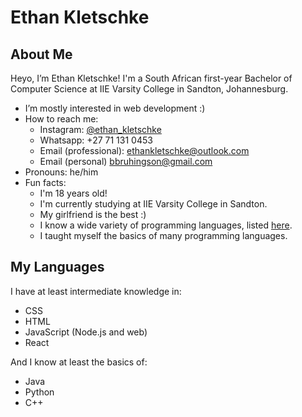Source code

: # Ethan Kletschke

## About Me

Heyo, I’m Ethan Kletschke! I'm a South African first-year Bachelor of Computer Science at 
IIE Varsity College in Sandton, Johannesburg.

- I’m mostly interested in web development :)
- How to reach me:
  - Instagram: [@ethan_kletschke](https://www.instagram.com/ethan_kletschke)
  - Whatsapp: +27 71 131 0453
  - Email (professional): <a href="mailto:ethankletschke@outlook.com">ethankletschke@outlook.com</a>
  - Email (personal) <a href="mailto:bbruhingson@gmail.com">bbruhingson@gmail.com</a>
- Pronouns: he/him
- Fun facts:
  - I'm 18 years old!
  - I'm currently studying at IIE Varsity College in Sandton.
  - My girlfriend is the best :)
  - I know a wide variety of programming languages, listed [here](#my-languages).
  - I taught myself the basics of many programming languages.

## My Languages

I have at least intermediate knowledge in:

- CSS
- HTML
- JavaScript (Node.js and web)
- React

And I know at least the basics of:

- Java
- Python
- C++
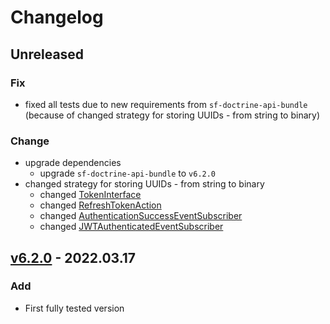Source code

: # Changelog
## Unreleased

### Fix
- fixed all tests due to new requirements from `sf-doctrine-api-bundle` (because of changed strategy for storing UUIDs - from string to binary)

### Change
- upgrade dependencies
  - upgrade `sf-doctrine-api-bundle` to `v6.2.0`
- changed strategy for storing UUIDs - from string to binary
  - changed [TokenInterface](src/Entity/TokenInterface.php)
  - changed [RefreshTokenAction](src/Action/RefreshTokenAction.php)
  - changed [AuthenticationSuccessEventSubscriber](src/EventSubscriber/AuthenticationSuccessEventSubscriber.php)
  - changed [JWTAuthenticatedEventSubscriber](src/EventSubscriber/JWTAuthenticatedEventSubscriber.php)

## [v6.2.0] - 2022.03.17
### Add
- First fully tested version

[v6.2.0]: https://github.com/grzegorz-jamroz/sf-storage-api-bundle/releases/tag/v6.2.0]
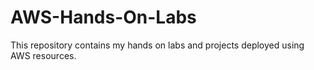 # AWS-Hands-On-Labs

This repository contains my hands on labs and projects deployed using AWS resources.
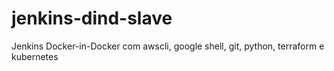 # jenkins-dind-slave
Jenkins Docker-in-Docker com awscli, google shell, git, python, terraform e kubernetes
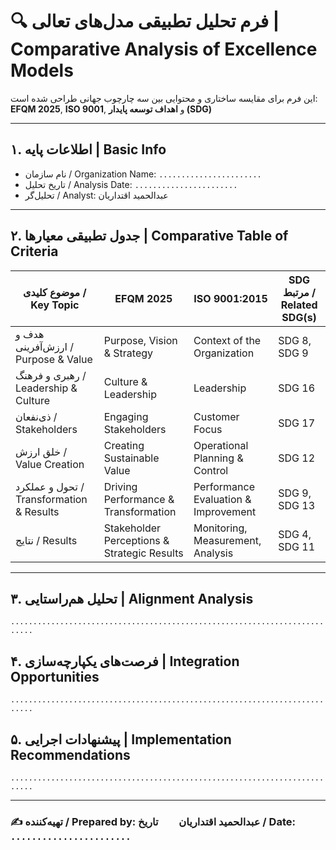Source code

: # 🔍 فرم تحلیل تطبیقی مدل‌های تعالی | Comparative Analysis of Excellence Models

این فرم برای مقایسه ساختاری و محتوایی بین سه چارچوب جهانی طراحی شده است:  
**EFQM 2025**, **ISO 9001**, و **اهداف توسعه پایدار (SDG)**

---

## ۱. اطلاعات پایه | Basic Info
- نام سازمان / Organization Name: `.......................`
- تاریخ تحلیل / Analysis Date: `.......................`
- تحلیل‌گر / Analyst: عبدالحمید اقتداریان

---

## ۲. جدول تطبیقی معیارها | Comparative Table of Criteria

| موضوع کلیدی / Key Topic                  | EFQM 2025                          | ISO 9001:2015                     | SDG مرتبط / Related SDG(s)        |
|------------------------------------------|------------------------------------|-----------------------------------|-----------------------------------|
| هدف و ارزش‌آفرینی / Purpose & Value     | Purpose, Vision & Strategy         | Context of the Organization       | SDG 8, SDG 9                      |
| رهبری و فرهنگ / Leadership & Culture     | Culture & Leadership               | Leadership                        | SDG 16                            |
| ذی‌نفعان / Stakeholders                  | Engaging Stakeholders              | Customer Focus                    | SDG 17                            |
| خلق ارزش / Value Creation                | Creating Sustainable Value         | Operational Planning & Control    | SDG 12                            |
| تحول و عملکرد / Transformation & Results | Driving Performance & Transformation | Performance Evaluation & Improvement | SDG 9, SDG 13                  |
| نتایج / Results                          | Stakeholder Perceptions & Strategic Results | Monitoring, Measurement, Analysis | SDG 4, SDG 11                    |

---

## ۳. تحلیل هم‌راستایی | Alignment Analysis
`...........................................................................`

## ۴. فرصت‌های یکپارچه‌سازی | Integration Opportunities
`...........................................................................`

## ۵. پیشنهادات اجرایی | Implementation Recommendations
`...........................................................................`

---

### ✍️ تهیه‌کننده / Prepared by: عبدالحمید اقتداریان  تاریخ / Date: `.......................`
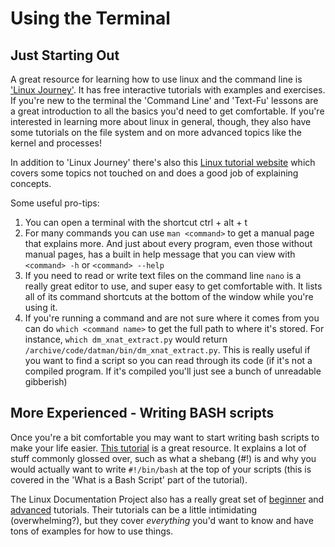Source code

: # Using the Terminal

## Just Starting Out

A great resource for learning how to use linux and the command line is ['Linux Journey'](https://linuxjourney.com/). It has free interactive tutorials with examples and exercises. If you're new to the terminal the 'Command Line' and 'Text-Fu' lessons are a great introduction to all the basics you'd need to get comfortable. If you're interested in learning more about linux in general, though, they also have some tutorials on the file system and on more advanced topics like the kernel and processes!

In addition to 'Linux Journey' there's also this [Linux tutorial website](http://www.ee.surrey.ac.uk/Teaching/Unix/) which covers some topics not touched on and does a good job of explaining concepts.

Some useful pro-tips:

1. You can open a terminal with the shortcut ctrl + alt + t
2. For many commands you can use `man <command>` to get a manual page that explains more. And just about every program, even those without manual pages, has a built in help message that you can view with `<command> -h` or `<command> --help`
3. If you need to read or write text files on the command line `nano` is a really great editor to use, and super easy to get comfortable with. It lists all of its command shortcuts at the bottom of the window while you're using it.
4. If you're running a command and are not sure where it comes from you can do `which <command name>` to get the full path to where it's stored. For instance, `which dm_xnat_extract.py` would return `/archive/code/datman/bin/dm_xnat_extract.py`. This is really useful if you want to find a script so you can read through its code (if it's not a compiled program. If it's compiled you'll just see a bunch of unreadable gibberish)

## More Experienced - Writing BASH scripts

Once you're a bit comfortable you may want to start writing bash scripts to make your life easier. [This tutorial](https://ryanstutorials.net/bash-scripting-tutorial/) is a great resource. It explains a lot of stuff commonly glossed over, such as what a shebang (#!) is and why you would actually want to write `#!/bin/bash` at the top of your scripts (this is covered in the 'What is a Bash Script' part of the tutorial).

The Linux Documentation Project also has a really great set of [beginner](https://www.tldp.org/LDP/Bash-Beginners-Guide/html/) and [advanced](https://www.tldp.org/LDP/abs/html/) tutorials. Their tutorials can be a little intimidating (overwhelming?), but they cover _everything_ you'd want to know and have tons of examples for how to use things.
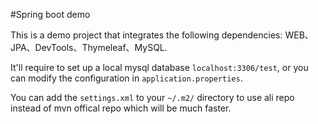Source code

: #Spring boot demo 

This is a demo project that integrates the following dependencies: WEB、JPA、DevTools、Thymeleaf、MySQL.

It'll require to set up a local mysql database `localhost:3306/test`, or you can modify the configuration in 
`application.properties`.

You can add the `settings.xml` to your `~/.m2/` directory to use ali repo instead of mvn offical repo which will
be much faster.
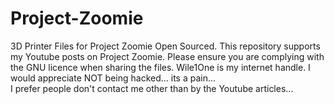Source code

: # Project-Zoomie
3D Printer Files for Project Zoomie Open Sourced.
This repository supports my Youtube posts on Project Zoomie. 
Please ensure you are complying with the GNU licence when sharing the files.
Wile1One is my internet handle. I would appreciate NOT being hacked...  its a pain...  
I prefer people don't contact me other than by the Youtube articles...  
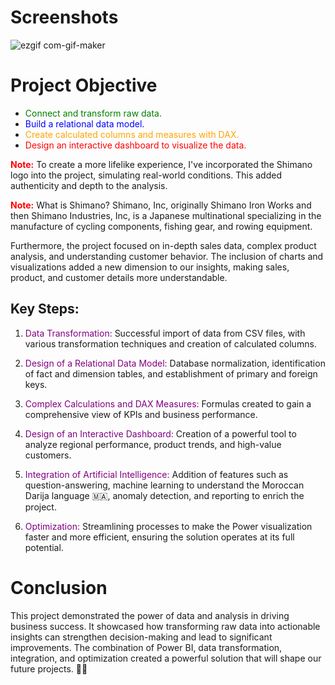 # Screenshots

![ezgif com-gif-maker](https://github.com/lamlaikayassine/Shimano-Power-Bi-Report/assets/27789372/678f7985-df9e-4ef6-9a05-16c47275335c)

# Project Objective

- <span style="color: green;">Connect and transform raw data.</span>
- <span style="color: blue;">Build a relational data model.</span>
- <span style="color: orange;">Create calculated columns and measures with DAX.</span>
- <span style="color: red;">Design an interactive dashboard to visualize the data.</span>

<span style="color: red; font-weight: bold;">Note:</span> To create a more lifelike experience, I've incorporated the Shimano logo into the project, simulating real-world conditions. This added authenticity and depth to the analysis.

<span style="color: red; font-weight: bold;">Note:</span> What is Shimano? Shimano, Inc, originally Shimano Iron Works and then Shimano Industries, Inc, is a Japanese multinational specializing in the manufacture of cycling components, fishing gear, and rowing equipment.

Furthermore, the project focused on in-depth sales data, complex product analysis, and understanding customer behavior. The inclusion of charts and visualizations added a new dimension to our insights, making sales, product, and customer details more understandable.

## Key Steps:

1. <span style="color: purple;">Data Transformation:</span> Successful import of data from CSV files, with various transformation techniques and creation of calculated columns.

2. <span style="color: purple;">Design of a Relational Data Model:</span> Database normalization, identification of fact and dimension tables, and establishment of primary and foreign keys.

3. <span style="color: purple;">Complex Calculations and DAX Measures:</span> Formulas created to gain a comprehensive view of KPIs and business performance.

4. <span style="color: purple;">Design of an Interactive Dashboard:</span> Creation of a powerful tool to analyze regional performance, product trends, and high-value customers.

5. <span style="color: purple;">Integration of Artificial Intelligence:</span> Addition of features such as question-answering, machine learning to understand the Moroccan Darija language 🇲🇦, anomaly detection, and reporting to enrich the project.

6. <span style="color: purple;">Optimization:</span> Streamlining processes to make the Power visualization faster and more efficient, ensuring the solution operates at its full potential.

# Conclusion

This project demonstrated the power of data and analysis in driving business success. It showcased how transforming raw data into actionable insights can strengthen decision-making and lead to significant improvements. The combination of Power BI, data transformation, integration, and optimization created a powerful solution that will shape our future projects. 🚀🚀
•••••
EXERCISE OBJECTIVE |
For this exercise, transcribe exactly the part of the records above that opens with the line containing "- fixed all" and closes with the one containing "ذی‌نفعان / Stakeholders". Pictures are not part of the copy.

WORKED SOLUTION |
- fixed all tests due to new requirements from `sf-doctrine-api-bundle` (because of changed strategy for storing UUIDs - from string to binary)

### Change
- upgrade dependencies
  - upgrade `sf-doctrine-api-bundle` to `v6.2.0`
- changed strategy for storing UUIDs - from string to binary
  - changed [TokenInterface](src/Entity/TokenInterface.php)
  - changed [RefreshTokenAction](src/Action/RefreshTokenAction.php)
  - changed [AuthenticationSuccessEventSubscriber](src/EventSubscriber/AuthenticationSuccessEventSubscriber.php)
  - changed [JWTAuthenticatedEventSubscriber](src/EventSubscriber/JWTAuthenticatedEventSubscriber.php)

## [v6.2.0] - 2022.03.17
### Add
- First fully tested version

[v6.2.0]: https://github.com/grzegorz-jamroz/sf-storage-api-bundle/releases/tag/v6.2.0]
 # AWS-Hands-On-Labs

This repository contains my hands on labs and projects deployed using AWS resources.
 # jenkins-dind-slave
Jenkins Docker-in-Docker com awscli, google shell, git, python, terraform e kubernetes
Source code

: # 🔍 فرم تحلیل تطبیقی مدل‌های تعالی | Comparative Analysis of Excellence Models

این فرم برای مقایسه ساختاری و محتوایی بین سه چارچوب جهانی طراحی شده است:  
**EFQM 2025**, **ISO 9001**, و **اهداف توسعه پایدار (SDG)**

---

## ۱. اطلاعات پایه | Basic Info
- نام سازمان / Organization Name: `.......................`
- تاریخ تحلیل / Analysis Date: `.......................`
- تحلیل‌گر / Analyst: عبدالحمید اقتداریان

---

## ۲. جدول تطبیقی معیارها | Comparative Table of Criteria

| موضوع کلیدی / Key Topic                  | EFQM 2025                          | ISO 9001:2015                     | SDG مرتبط / Related SDG(s)        |
|------------------------------------------|------------------------------------|-----------------------------------|-----------------------------------|
| هدف و ارزش‌آفرینی / Purpose & Value     | Purpose, Vision & Strategy         | Context of the Organization       | SDG 8, SDG 9                      |
| رهبری و فرهنگ / Leadership & Culture     | Culture & Leadership               | Leadership                        | SDG 16                            |
| ذی‌نفعان / Stakeholders                  | Engaging Stakeholders              | Customer Focus                    | SDG 17                            |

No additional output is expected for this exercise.